Task goal:
Print the records below exactly as they appear. Omit all pictures.

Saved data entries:
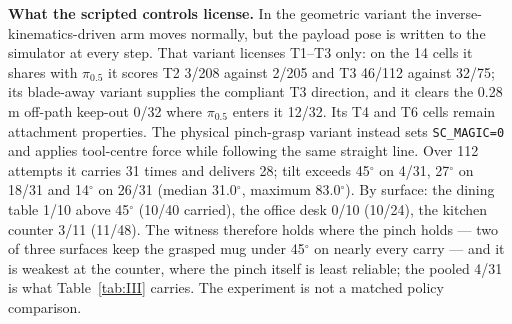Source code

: \documentclass{article}
\begin{document}
\textbf{What the scripted controls license.} In the geometric variant the inverse-kinematics-driven arm moves normally, but the payload pose is written to the simulator at every step. That variant licenses T1--T3 only: on the 14 cells it shares with $\pi_{0.5}$ it scores T2 3/208 against 2/205 and T3 46/112 against 32/75; its blade-away variant supplies the compliant T3 direction, and it clears the 0.28 m off-path keep-out 0/32 where $\pi_{0.5}$ enters it 12/32. Its T4 and T6 cells remain attachment properties. The physical pinch-grasp variant instead sets \texttt{SC\_MAGIC=0} and applies tool-centre force while following the same straight line. Over 112 attempts it carries 31 times and delivers 28; tilt exceeds 45$^{\circ}$ on 4/31, 27$^{\circ}$ on 18/31 and 14$^{\circ}$ on 26/31 (median 31.0$^{\circ}$, maximum 83.0$^{\circ}$). By surface: the dining table 1/10 above 45$^{\circ}$ (10/40 carried), the office desk 0/10 (10/24), the kitchen counter 3/11 (11/48). The witness therefore holds where the pinch holds --- two of three surfaces keep the grasped mug under 45$^{\circ}$ on nearly every carry --- and it is weakest at the counter, where the pinch itself is least reliable; the pooled 4/31 is what Table~\ref{tab:III} carries. The experiment is not a matched policy comparison.
\end{document}
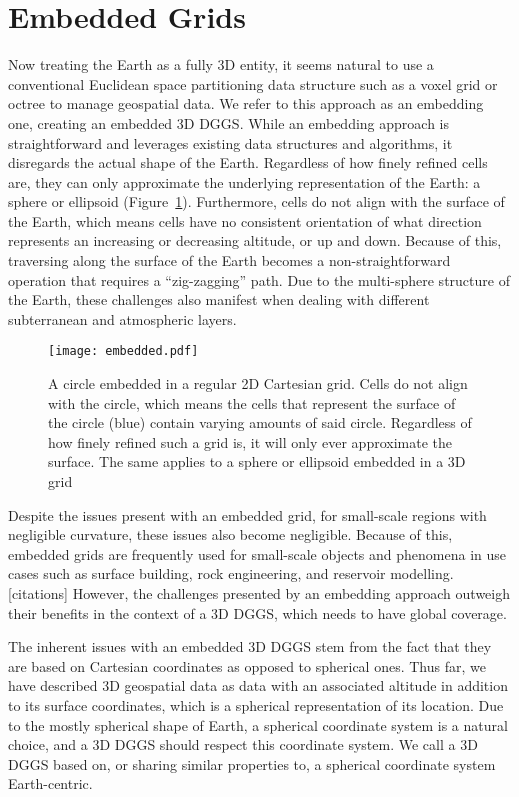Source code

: \section{Embedded Grids} \label{chap:3:embedded}
Now treating the Earth as a fully 3D entity, it seems natural to use a conventional Euclidean space partitioning data structure such as a voxel grid or octree to manage geospatial data.
We refer to this approach as an embedding one, creating an embedded 3D DGGS.
While an embedding approach is straightforward and leverages existing data structures and algorithms, it disregards the actual shape of the Earth.
Regardless of how finely refined cells are, they can only approximate the underlying representation of the Earth: a sphere or ellipsoid (Figure~\ref{fig:embedded}).
Furthermore, cells do not align with the surface of the Earth, which means cells have no consistent orientation of what direction represents an increasing or decreasing altitude, or up and down.
Because of this, traversing along the surface of the Earth becomes a non-straightforward operation that requires a ``zig-zagging'' path.
Due to the multi-sphere structure of the Earth, these challenges also manifest when dealing with different subterranean and atmospheric layers.


\begin{figure}[ht!]
	\centering
	\texttt{[image: embedded.pdf]}
	\caption[A circle embedded in a regular Cartesian grid]{
		A circle embedded in a regular 2D Cartesian grid.
		Cells do not align with the circle, which means the cells that represent the surface of the circle (blue) contain varying amounts of said circle.
		Regardless of how finely refined such a grid is, it will only ever approximate the surface.
		The same applies to a sphere or ellipsoid embedded in a 3D grid
	}
	\label{fig:embedded}
\end{figure}


Despite the issues present with an embedded grid, for small-scale regions with negligible curvature, these issues also become negligible.
Because of this, embedded grids are frequently used for small-scale objects and phenomena in use cases such as surface building, rock engineering, and reservoir modelling. [citations]
However, the challenges presented by an embedding approach outweigh their benefits in the context of a 3D DGGS, which needs to have global coverage.


The inherent issues with an embedded 3D DGGS stem from the fact that they are based on Cartesian coordinates as opposed to spherical ones.
Thus far, we have described 3D geospatial data as data with an associated altitude in addition to its surface coordinates, which is a spherical representation of its location.
Due to the mostly spherical shape of Earth, a spherical coordinate system is a natural choice, and a 3D DGGS should respect this coordinate system.
We call a 3D DGGS based on, or sharing similar properties to, a spherical coordinate system Earth-centric.


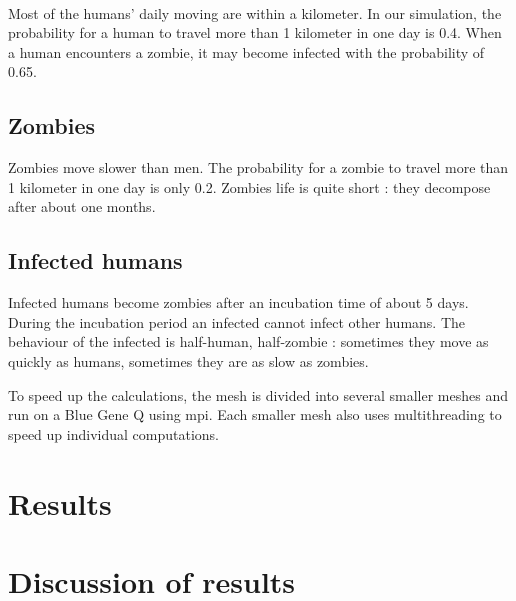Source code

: \documentclass{report}
\begin{document}
\paragraph{}
Most of the humans' daily moving are within a kilometer. In our simulation, the probability for a human to travel more than 1 kilometer in one day is 0.4. When a human encounters a zombie, it may become infected with the probability of 0.65.

\subsection{Zombies}
Zombies move slower than men. The probability for a zombie to travel more than 1 kilometer in one day is only 0.2. Zombies life is quite short : they decompose after about one months.

\subsection{Infected humans}
Infected humans become zombies after an incubation time of about 5 days. During the incubation period an infected cannot infect other humans. The behaviour of the infected is half-human, half-zombie : sometimes they move as quickly as humans, sometimes they are as slow as zombies.



To speed up the calculations, the mesh is divided into several smaller meshes and run on a Blue Gene Q using mpi. Each smaller mesh also uses multithreading to speed up individual computations.







\section{Results}


\section{Discussion of results}
\end{document}
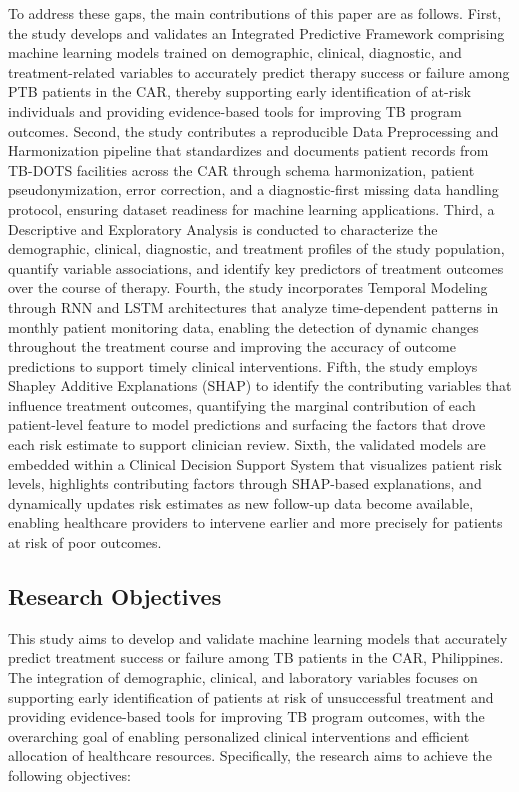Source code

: \documentclass[12pt]{article}
\begin{document}
To address these gaps, the main contributions of this paper are as follows. First, the study develops and validates an Integrated Predictive Framework comprising machine learning models trained on demographic, clinical, diagnostic, and treatment-related variables to accurately predict therapy success or failure among PTB patients in the CAR, thereby supporting early identification of at-risk individuals and providing evidence-based tools for improving TB program outcomes. Second, the study contributes a reproducible Data Preprocessing and Harmonization pipeline that standardizes and documents patient records from TB-DOTS facilities across the CAR through schema harmonization, patient pseudonymization, error correction, and a diagnostic-first missing data handling protocol, ensuring dataset readiness for machine learning applications. Third, a Descriptive and Exploratory Analysis is conducted to characterize the demographic, clinical, diagnostic, and treatment profiles of the study population, quantify variable associations, and identify key predictors of treatment outcomes over the course of therapy. Fourth, the study incorporates Temporal Modeling through RNN and LSTM architectures that analyze time-dependent patterns in monthly patient monitoring data, enabling the detection of dynamic changes throughout the treatment course and improving the accuracy of outcome predictions to support timely clinical interventions. Fifth, the study employs Shapley Additive Explanations (SHAP) to identify the contributing variables that influence treatment outcomes, quantifying the marginal contribution of each patient-level feature to model predictions and surfacing the factors that drove each risk estimate to support clinician review. Sixth, the validated models are embedded within a Clinical Decision Support System that visualizes patient risk levels, highlights contributing factors through SHAP-based explanations, and dynamically updates risk estimates as new follow-up data become available, enabling healthcare providers to intervene earlier and more precisely for patients at risk of poor outcomes.

\subsection{Research Objectives}

This study aims to develop and validate machine learning models that accurately predict treatment success or failure among TB patients in the CAR, Philippines. The integration of demographic, clinical, and laboratory variables focuses on supporting early identification of patients at risk of unsuccessful treatment and providing evidence-based tools for improving TB program outcomes, with the overarching goal of enabling personalized clinical interventions and efficient allocation of healthcare resources. Specifically, the research aims to achieve the following objectives:
\end{document}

Reply to the exercise:
Source code

: \documentclass{article}
\begin{document}
\textbf{What the scripted controls license.} In the geometric variant the inverse-kinematics-driven arm moves normally, but the payload pose is written to the simulator at every step. That variant licenses T1--T3 only: on the 14 cells it shares with $\pi_{0.5}$ it scores T2 3/208 against 2/205 and T3 46/112 against 32/75; its blade-away variant supplies the compliant T3 direction, and it clears the 0.28 m off-path keep-out 0/32 where $\pi_{0.5}$ enters it 12/32. Its T4 and T6 cells remain attachment properties. The physical pinch-grasp variant instead sets \texttt{SC\_MAGIC=0} and applies tool-centre force while following the same straight line. Over 112 attempts it carries 31 times and delivers 28; tilt exceeds 45$^{\circ}$ on 4/31, 27$^{\circ}$ on 18/31 and 14$^{\circ}$ on 26/31 (median 31.0$^{\circ}$, maximum 83.0$^{\circ}$). By surface: the dining table 1/10 above 45$^{\circ}$ (10/40 carried), the office desk 0/10 (10/24), the kitchen counter 3/11 (11/48). The witness therefore holds where the pinch holds --- two of three surfaces keep the grasped mug under 45$^{\circ}$ on nearly every carry --- and it is weakest at the counter, where the pinch itself is least reliable; the pooled 4/31 is what Table~\ref{tab:III} carries. The experiment is not a matched policy comparison.
\end{document}
Source code

: \section{Embedded Grids} \label{chap:3:embedded}
Now treating the Earth as a fully 3D entity, it seems natural to use a conventional Euclidean space partitioning data structure such as a voxel grid or octree to manage geospatial data.
We refer to this approach as an embedding one, creating an embedded 3D DGGS.
While an embedding approach is straightforward and leverages existing data structures and algorithms, it disregards the actual shape of the Earth.
Regardless of how finely refined cells are, they can only approximate the underlying representation of the Earth: a sphere or ellipsoid (Figure~\ref{fig:embedded}).
Furthermore, cells do not align with the surface of the Earth, which means cells have no consistent orientation of what direction represents an increasing or decreasing altitude, or up and down.
Because of this, traversing along the surface of the Earth becomes a non-straightforward operation that requires a ``zig-zagging'' path.
Due to the multi-sphere structure of the Earth, these challenges also manifest when dealing with different subterranean and atmospheric layers.


\begin{figure}[ht!]
	\centering
	\texttt{[image: embedded.pdf]}
	\caption[A circle embedded in a regular Cartesian grid]{
		A circle embedded in a regular 2D Cartesian grid.
		Cells do not align with the circle, which means the cells that represent the surface of the circle (blue) contain varying amounts of said circle.
		Regardless of how finely refined such a grid is, it will only ever approximate the surface.
		The same applies to a sphere or ellipsoid embedded in a 3D grid
	}
	\label{fig:embedded}
\end{figure}


Despite the issues present with an embedded grid, for small-scale regions with negligible curvature, these issues also become negligible.
Because of this, embedded grids are frequently used for small-scale objects and phenomena in use cases such as surface building, rock engineering, and reservoir modelling. [citations]
However, the challenges presented by an embedding approach outweigh their benefits in the context of a 3D DGGS, which needs to have global coverage.


The inherent issues with an embedded 3D DGGS stem from the fact that they are based on Cartesian coordinates as opposed to spherical ones.
Thus far, we have described 3D geospatial data as data with an associated altitude in addition to its surface coordinates, which is a spherical representation of its location.
Due to the mostly spherical shape of Earth, a spherical coordinate system is a natural choice, and a 3D DGGS should respect this coordinate system.
We call a 3D DGGS based on, or sharing similar properties to, a spherical coordinate system Earth-centric.


Source code

: \documentclass{report}
\begin{document}
\paragraph{}
Most of the humans' daily moving are within a kilometer. In our simulation, the probability for a human to travel more than 1 kilometer in one day is 0.4. When a human encounters a zombie, it may become infected with the probability of 0.65.

\subsection{Zombies}
Zombies move slower than men. The probability for a zombie to travel more than 1 kilometer in one day is only 0.2. Zombies life is quite short : they decompose after about one months.

\subsection{Infected humans}
Infected humans become zombies after an incubation time of about 5 days. During the incubation period an infected cannot infect other humans. The behaviour of the infected is half-human, half-zombie : sometimes they move as quickly as humans, sometimes they are as slow as zombies.



To speed up the calculations, the mesh is divided into several smaller meshes and run on a Blue Gene Q using mpi. Each smaller mesh also uses multithreading to speed up individual computations.







\section{Results}


\section{Discussion of results}
\end{document}
Source code

: \documentclass[12pt]{article}
\begin{document}
To address these gaps, the main contributions of this paper are as follows. First, the study develops and validates an Integrated Predictive Framework comprising machine learning models trained on demographic, clinical, diagnostic, and treatment-related variables to accurately predict therapy success or failure among PTB patients in the CAR, thereby supporting early identification of at-risk individuals and providing evidence-based tools for improving TB program outcomes. Second, the study contributes a reproducible Data Preprocessing and Harmonization pipeline that standardizes and documents patient records from TB-DOTS facilities across the CAR through schema harmonization, patient pseudonymization, error correction, and a diagnostic-first missing data handling protocol, ensuring dataset readiness for machine learning applications. Third, a Descriptive and Exploratory Analysis is conducted to characterize the demographic, clinical, diagnostic, and treatment profiles of the study population, quantify variable associations, and identify key predictors of treatment outcomes over the course of therapy. Fourth, the study incorporates Temporal Modeling through RNN and LSTM architectures that analyze time-dependent patterns in monthly patient monitoring data, enabling the detection of dynamic changes throughout the treatment course and improving the accuracy of outcome predictions to support timely clinical interventions. Fifth, the study employs Shapley Additive Explanations (SHAP) to identify the contributing variables that influence treatment outcomes, quantifying the marginal contribution of each patient-level feature to model predictions and surfacing the factors that drove each risk estimate to support clinician review. Sixth, the validated models are embedded within a Clinical Decision Support System that visualizes patient risk levels, highlights contributing factors through SHAP-based explanations, and dynamically updates risk estimates as new follow-up data become available, enabling healthcare providers to intervene earlier and more precisely for patients at risk of poor outcomes.

\subsection{Research Objectives}

This study aims to develop and validate machine learning models that accurately predict treatment success or failure among TB patients in the CAR, Philippines. The integration of demographic, clinical, and laboratory variables focuses on supporting early identification of patients at risk of unsuccessful treatment and providing evidence-based tools for improving TB program outcomes, with the overarching goal of enabling personalized clinical interventions and efficient allocation of healthcare resources. Specifically, the research aims to achieve the following objectives:
\end{document}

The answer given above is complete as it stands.